The clip, from the 2009 film World’s Greatest Dad, sees Williams’s character Lance Clayton stating: “Remember, suicide is a permanent solution to temporary problems.”

As USA Today points out: “While… Clayton… may be disingenuous in his intentions, the eeriness is still here.”

Williams was found dead at his California home on Monday evening.

The 63-year-old had been battling “severe depression” and is believed to have taken his own life.

Of Williams's words on suicide, Samaritans spokeswoman Sal Lalji told Huffington Post UK: "Suicide is a permanent solution to what can often be temporary problems.

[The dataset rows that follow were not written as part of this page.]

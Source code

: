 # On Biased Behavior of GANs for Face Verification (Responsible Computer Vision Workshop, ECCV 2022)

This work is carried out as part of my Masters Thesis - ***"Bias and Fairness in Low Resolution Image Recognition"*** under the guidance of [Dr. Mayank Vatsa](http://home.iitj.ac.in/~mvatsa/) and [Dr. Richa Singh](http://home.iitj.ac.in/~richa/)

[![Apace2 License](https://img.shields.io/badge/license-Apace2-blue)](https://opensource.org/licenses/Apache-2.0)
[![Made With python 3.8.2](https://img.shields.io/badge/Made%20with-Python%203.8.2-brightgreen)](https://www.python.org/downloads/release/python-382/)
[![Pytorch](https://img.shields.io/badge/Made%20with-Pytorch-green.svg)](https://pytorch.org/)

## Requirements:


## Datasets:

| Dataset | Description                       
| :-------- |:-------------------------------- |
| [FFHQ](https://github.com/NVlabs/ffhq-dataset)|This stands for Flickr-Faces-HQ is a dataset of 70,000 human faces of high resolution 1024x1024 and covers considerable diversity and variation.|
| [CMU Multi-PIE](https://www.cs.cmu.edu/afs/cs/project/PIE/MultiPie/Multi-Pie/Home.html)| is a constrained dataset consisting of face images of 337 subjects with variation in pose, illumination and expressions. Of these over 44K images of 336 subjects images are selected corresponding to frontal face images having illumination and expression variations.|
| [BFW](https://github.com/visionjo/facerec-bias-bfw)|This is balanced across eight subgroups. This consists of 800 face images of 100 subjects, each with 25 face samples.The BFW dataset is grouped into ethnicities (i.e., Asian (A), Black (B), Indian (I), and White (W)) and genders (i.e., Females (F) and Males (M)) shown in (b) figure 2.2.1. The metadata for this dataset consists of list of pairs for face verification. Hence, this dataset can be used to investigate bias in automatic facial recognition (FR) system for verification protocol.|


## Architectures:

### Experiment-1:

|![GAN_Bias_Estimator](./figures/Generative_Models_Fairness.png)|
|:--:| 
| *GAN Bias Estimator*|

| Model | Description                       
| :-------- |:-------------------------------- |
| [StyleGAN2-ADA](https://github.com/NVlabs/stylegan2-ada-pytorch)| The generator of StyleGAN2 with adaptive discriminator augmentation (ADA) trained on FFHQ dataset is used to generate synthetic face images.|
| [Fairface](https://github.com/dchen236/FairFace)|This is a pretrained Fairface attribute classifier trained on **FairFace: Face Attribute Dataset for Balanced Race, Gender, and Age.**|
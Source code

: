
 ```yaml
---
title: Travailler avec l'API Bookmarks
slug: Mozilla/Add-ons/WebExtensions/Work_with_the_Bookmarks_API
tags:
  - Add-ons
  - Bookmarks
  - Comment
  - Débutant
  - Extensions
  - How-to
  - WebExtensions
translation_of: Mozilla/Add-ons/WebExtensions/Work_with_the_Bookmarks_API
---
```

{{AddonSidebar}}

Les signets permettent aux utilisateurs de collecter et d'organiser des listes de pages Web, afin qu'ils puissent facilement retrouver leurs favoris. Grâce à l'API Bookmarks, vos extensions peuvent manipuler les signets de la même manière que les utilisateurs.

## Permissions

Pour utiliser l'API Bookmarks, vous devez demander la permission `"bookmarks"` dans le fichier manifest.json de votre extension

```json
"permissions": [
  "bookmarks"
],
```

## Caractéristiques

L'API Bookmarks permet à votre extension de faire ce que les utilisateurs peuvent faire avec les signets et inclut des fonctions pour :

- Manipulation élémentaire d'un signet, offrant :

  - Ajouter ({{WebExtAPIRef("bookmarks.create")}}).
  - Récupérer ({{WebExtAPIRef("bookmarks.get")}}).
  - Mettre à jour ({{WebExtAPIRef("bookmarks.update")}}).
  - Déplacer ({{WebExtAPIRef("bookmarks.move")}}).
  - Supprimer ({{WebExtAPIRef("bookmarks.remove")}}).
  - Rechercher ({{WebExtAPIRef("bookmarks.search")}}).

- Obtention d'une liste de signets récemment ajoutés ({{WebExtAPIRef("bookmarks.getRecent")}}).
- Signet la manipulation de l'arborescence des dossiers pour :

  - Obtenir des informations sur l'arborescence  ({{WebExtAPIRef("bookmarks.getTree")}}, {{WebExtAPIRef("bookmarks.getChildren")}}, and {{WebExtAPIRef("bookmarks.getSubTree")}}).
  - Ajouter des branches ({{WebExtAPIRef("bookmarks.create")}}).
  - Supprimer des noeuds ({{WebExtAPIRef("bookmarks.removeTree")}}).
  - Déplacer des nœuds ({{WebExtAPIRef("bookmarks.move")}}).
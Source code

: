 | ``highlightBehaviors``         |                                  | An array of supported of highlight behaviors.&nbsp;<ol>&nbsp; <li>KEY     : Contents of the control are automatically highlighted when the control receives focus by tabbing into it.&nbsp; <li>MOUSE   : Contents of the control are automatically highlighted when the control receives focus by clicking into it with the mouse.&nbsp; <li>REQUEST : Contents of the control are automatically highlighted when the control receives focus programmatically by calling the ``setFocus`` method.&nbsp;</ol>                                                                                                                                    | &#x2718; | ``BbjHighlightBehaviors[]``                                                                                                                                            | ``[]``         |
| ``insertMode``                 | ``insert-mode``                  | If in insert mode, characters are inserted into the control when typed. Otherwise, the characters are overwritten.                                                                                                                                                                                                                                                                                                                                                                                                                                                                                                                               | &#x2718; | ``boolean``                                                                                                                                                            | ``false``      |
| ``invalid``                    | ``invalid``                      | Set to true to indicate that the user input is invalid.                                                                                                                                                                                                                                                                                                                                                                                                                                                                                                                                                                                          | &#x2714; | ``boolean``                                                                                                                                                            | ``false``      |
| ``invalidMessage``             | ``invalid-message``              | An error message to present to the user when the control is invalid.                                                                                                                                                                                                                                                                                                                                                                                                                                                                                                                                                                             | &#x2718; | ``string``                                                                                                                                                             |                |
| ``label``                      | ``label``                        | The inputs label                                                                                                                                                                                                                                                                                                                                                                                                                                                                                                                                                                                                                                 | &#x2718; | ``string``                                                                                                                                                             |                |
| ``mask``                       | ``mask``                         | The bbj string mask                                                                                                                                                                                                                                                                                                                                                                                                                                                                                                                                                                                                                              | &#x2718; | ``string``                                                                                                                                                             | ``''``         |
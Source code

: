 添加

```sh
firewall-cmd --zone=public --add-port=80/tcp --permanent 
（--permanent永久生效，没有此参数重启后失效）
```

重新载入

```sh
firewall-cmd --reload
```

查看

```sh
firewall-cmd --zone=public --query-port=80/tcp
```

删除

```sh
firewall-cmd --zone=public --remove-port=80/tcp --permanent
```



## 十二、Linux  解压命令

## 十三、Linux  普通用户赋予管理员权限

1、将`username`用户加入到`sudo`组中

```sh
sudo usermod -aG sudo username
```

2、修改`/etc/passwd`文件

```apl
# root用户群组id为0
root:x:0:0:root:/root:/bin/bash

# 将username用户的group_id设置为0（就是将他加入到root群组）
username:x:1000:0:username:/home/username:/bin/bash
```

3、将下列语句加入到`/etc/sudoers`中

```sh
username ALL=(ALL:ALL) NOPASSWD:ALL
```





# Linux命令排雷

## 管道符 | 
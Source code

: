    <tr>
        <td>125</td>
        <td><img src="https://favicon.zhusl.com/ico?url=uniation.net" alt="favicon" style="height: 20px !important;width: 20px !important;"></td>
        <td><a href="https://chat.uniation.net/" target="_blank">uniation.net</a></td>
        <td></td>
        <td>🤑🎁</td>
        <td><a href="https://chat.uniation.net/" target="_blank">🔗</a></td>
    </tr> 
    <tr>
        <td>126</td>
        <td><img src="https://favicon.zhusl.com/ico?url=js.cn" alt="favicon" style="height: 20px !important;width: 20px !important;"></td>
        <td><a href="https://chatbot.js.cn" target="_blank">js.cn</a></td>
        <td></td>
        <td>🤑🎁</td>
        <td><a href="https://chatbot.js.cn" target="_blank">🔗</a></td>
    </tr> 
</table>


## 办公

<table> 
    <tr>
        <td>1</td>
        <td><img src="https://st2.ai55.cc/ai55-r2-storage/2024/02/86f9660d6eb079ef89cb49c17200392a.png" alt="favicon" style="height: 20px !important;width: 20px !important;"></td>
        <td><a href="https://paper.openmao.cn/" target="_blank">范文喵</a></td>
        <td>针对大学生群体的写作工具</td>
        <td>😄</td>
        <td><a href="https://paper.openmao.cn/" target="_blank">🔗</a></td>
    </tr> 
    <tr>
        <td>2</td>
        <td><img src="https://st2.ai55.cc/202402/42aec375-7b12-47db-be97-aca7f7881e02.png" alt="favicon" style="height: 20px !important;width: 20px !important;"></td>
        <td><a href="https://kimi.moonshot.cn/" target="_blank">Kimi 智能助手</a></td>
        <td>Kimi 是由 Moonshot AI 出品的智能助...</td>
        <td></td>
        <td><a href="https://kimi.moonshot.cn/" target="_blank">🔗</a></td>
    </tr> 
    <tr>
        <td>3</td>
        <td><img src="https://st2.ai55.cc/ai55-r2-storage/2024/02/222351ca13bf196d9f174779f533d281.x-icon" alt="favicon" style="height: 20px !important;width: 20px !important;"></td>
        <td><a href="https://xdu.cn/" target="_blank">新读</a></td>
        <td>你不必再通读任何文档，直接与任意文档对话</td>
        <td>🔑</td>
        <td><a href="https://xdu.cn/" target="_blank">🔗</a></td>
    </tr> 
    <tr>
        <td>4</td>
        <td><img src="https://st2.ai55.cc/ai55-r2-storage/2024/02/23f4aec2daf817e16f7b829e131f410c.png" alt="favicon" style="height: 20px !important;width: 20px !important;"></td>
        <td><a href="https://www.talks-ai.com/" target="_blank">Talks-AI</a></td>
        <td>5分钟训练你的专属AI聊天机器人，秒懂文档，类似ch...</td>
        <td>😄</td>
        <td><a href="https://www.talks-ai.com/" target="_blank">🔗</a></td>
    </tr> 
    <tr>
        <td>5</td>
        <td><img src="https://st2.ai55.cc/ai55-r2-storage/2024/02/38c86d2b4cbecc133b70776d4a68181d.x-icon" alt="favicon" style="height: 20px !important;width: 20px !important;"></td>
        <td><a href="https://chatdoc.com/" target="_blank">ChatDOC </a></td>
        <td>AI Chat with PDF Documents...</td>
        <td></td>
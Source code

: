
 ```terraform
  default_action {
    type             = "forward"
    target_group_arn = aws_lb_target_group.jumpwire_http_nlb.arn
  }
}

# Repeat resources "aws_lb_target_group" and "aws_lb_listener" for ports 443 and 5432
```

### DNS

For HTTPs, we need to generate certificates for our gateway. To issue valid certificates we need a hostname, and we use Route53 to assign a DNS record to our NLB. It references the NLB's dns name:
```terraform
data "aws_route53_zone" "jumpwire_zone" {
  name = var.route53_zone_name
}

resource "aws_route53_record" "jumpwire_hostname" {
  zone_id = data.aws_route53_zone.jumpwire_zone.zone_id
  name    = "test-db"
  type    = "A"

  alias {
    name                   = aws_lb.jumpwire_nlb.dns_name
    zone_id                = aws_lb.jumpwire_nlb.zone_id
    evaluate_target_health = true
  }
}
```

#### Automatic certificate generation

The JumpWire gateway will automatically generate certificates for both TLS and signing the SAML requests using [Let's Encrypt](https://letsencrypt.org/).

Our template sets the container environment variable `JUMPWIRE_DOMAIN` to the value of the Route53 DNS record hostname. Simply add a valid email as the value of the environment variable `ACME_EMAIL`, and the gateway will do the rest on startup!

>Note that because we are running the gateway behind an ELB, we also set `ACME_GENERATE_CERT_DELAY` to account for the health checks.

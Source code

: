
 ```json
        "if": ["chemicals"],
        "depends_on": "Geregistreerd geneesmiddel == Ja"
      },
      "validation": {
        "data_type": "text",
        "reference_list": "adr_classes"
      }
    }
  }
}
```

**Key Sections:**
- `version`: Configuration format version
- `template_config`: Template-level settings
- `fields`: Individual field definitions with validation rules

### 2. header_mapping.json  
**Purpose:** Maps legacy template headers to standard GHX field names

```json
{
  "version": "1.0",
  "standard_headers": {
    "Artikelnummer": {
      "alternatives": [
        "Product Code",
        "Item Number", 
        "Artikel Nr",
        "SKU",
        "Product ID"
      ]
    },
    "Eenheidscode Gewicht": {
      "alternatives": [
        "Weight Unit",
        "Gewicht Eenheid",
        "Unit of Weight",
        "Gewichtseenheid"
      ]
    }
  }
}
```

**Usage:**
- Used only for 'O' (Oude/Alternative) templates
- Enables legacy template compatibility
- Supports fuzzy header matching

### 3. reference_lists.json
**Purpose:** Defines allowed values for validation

"It is a very complex issue and we know that that often when a person is in crisis and struggling to cope, they feel trapped in their situation with no way out, and that the future holds nothing good for them. They may not be able to see beyond their situation and truly believe that suicide is the only option for them, this is where a service like Samaritans can help.”

In 2006 Williams discussed his depression on the Fresh Air NPR radio show.

While stating he had not been diagnosed with either clinical depression or bipolar disorder, he admitted at times he channelled his “mania” into his characters.

“Do I perform sometimes in a manic style? Yes. Am I manic all the time? No. Do I get sad? Oh yeah. Does it hit me hard? Oh yeah.”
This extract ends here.